- Opening Delimiter -

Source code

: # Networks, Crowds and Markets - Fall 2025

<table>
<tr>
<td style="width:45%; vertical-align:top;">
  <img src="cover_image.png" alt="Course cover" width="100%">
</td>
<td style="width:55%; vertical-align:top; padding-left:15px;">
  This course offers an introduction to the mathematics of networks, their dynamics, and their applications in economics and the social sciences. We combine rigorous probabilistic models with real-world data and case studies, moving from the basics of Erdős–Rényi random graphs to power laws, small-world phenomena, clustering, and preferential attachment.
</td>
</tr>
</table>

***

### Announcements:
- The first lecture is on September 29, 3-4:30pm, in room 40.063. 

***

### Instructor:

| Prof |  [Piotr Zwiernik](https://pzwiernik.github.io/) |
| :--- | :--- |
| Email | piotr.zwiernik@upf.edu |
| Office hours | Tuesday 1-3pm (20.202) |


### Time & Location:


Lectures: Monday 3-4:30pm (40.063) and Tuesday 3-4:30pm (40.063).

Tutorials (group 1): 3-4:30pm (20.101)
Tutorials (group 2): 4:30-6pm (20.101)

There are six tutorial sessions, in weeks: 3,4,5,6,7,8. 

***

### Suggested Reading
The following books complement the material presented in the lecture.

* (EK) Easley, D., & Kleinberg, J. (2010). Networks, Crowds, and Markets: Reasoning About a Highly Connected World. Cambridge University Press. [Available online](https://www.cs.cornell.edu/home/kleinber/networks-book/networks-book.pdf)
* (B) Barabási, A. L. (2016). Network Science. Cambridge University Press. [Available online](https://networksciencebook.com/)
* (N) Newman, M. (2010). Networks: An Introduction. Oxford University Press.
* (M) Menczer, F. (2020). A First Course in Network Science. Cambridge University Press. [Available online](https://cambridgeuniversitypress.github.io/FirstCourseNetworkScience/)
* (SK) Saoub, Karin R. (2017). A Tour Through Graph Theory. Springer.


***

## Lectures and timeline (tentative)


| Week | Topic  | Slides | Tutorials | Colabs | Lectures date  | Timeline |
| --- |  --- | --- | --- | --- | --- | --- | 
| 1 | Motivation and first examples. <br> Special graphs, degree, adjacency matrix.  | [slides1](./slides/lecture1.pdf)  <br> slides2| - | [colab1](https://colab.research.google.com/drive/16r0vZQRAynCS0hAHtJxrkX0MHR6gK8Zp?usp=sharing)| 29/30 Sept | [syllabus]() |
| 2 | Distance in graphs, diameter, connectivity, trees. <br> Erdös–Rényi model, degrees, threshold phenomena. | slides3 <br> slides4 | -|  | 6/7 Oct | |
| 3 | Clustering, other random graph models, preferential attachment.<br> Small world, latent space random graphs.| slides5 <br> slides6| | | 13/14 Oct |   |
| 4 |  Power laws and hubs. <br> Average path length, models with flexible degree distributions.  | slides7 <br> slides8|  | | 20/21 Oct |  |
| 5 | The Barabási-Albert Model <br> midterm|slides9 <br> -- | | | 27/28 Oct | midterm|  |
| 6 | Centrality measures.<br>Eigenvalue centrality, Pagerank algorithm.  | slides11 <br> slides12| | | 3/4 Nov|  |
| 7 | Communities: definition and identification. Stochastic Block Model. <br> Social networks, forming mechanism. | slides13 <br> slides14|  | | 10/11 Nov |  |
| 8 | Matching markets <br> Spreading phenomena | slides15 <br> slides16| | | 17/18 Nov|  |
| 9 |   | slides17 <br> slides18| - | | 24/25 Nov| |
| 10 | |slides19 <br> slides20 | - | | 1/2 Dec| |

- Closing Delimiter -
- Opening Delimiter -

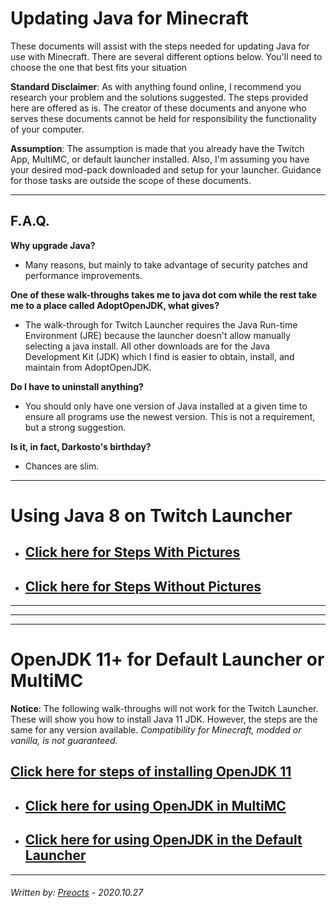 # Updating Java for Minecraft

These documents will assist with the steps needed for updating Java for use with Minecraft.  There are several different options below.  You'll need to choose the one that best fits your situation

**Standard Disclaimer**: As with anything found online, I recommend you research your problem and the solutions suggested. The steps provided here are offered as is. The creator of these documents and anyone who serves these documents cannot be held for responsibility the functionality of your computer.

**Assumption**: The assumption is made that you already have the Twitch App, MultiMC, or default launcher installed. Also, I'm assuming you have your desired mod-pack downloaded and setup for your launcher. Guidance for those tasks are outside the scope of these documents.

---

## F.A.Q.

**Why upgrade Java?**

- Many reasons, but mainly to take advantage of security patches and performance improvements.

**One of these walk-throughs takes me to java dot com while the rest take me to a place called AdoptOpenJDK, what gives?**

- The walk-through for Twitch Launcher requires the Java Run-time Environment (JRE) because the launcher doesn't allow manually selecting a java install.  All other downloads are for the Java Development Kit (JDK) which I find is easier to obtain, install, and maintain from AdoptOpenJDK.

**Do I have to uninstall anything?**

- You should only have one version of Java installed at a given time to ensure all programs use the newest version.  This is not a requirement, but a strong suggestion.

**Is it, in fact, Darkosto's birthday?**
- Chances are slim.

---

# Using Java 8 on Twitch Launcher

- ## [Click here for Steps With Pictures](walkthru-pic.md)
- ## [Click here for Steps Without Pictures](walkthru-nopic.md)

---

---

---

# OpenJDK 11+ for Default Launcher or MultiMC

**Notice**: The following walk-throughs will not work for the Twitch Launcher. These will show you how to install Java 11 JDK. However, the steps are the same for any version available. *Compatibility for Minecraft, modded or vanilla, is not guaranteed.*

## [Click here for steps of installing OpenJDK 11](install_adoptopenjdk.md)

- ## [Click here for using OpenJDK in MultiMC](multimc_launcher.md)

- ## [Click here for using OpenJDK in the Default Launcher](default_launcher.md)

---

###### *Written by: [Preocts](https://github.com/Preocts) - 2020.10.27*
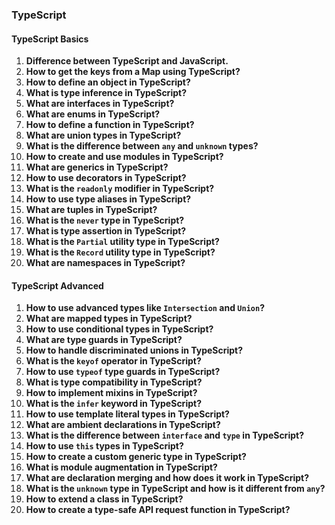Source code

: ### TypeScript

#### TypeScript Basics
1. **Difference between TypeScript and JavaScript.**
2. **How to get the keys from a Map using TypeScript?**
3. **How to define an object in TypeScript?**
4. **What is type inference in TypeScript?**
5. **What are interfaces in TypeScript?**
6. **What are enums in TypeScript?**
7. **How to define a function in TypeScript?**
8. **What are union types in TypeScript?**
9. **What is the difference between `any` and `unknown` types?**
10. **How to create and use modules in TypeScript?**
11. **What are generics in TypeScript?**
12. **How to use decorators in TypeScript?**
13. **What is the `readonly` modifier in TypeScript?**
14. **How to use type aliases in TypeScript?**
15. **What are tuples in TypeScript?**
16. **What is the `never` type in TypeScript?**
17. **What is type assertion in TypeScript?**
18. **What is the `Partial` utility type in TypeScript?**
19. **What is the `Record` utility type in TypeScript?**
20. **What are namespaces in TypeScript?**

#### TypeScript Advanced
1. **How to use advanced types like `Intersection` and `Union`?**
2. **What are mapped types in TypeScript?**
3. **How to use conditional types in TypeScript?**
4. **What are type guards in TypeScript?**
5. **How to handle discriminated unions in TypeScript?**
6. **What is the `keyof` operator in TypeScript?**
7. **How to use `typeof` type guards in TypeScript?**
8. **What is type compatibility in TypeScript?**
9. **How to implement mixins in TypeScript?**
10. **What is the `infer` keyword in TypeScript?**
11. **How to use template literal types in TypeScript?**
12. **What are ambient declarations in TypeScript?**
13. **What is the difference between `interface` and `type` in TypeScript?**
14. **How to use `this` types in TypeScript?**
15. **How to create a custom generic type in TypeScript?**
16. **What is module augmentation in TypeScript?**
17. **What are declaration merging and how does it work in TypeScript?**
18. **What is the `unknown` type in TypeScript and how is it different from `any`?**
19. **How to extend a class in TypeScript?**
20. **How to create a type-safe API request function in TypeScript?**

- Closing Delimiter -
- Opening Delimiter -

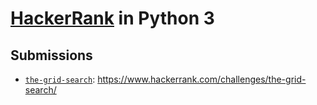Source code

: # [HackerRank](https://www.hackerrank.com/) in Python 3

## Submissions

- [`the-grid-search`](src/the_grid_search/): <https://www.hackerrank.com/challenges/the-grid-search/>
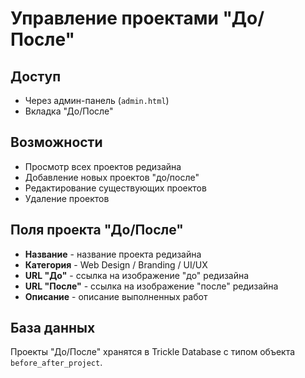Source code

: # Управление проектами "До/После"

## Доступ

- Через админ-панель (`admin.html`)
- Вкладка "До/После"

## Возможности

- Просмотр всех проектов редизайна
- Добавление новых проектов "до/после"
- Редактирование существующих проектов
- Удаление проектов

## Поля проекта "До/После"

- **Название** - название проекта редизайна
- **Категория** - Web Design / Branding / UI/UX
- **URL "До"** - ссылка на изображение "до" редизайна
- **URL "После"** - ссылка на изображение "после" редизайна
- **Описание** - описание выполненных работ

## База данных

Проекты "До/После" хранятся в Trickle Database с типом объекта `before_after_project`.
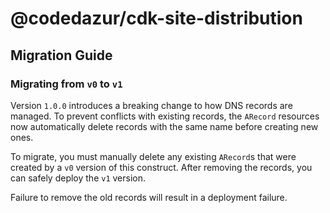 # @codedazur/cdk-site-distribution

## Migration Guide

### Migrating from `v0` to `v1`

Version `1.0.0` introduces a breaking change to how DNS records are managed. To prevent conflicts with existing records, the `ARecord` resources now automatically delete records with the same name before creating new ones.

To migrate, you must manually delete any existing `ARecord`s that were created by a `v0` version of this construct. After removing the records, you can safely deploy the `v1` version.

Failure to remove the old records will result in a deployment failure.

- Closing Delimiter -

* Task to complete:
Beginning at the line above with "7. **How to use" and finishing at the line with "20. **How to", return each line exactly and return nothing else.

* Solution to the exercise:
7. **How to use `typeof` type guards in TypeScript?**
8. **What is type compatibility in TypeScript?**
9. **How to implement mixins in TypeScript?**
10. **What is the `infer` keyword in TypeScript?**
11. **How to use template literal types in TypeScript?**
12. **What are ambient declarations in TypeScript?**
13. **What is the difference between `interface` and `type` in TypeScript?**
14. **How to use `this` types in TypeScript?**
15. **How to create a custom generic type in TypeScript?**
16. **What is module augmentation in TypeScript?**
17. **What are declaration merging and how does it work in TypeScript?**
18. **What is the `unknown` type in TypeScript and how is it different from `any`?**
19. **How to extend a class in TypeScript?**
20. **How to create a type-safe API request function in TypeScript?**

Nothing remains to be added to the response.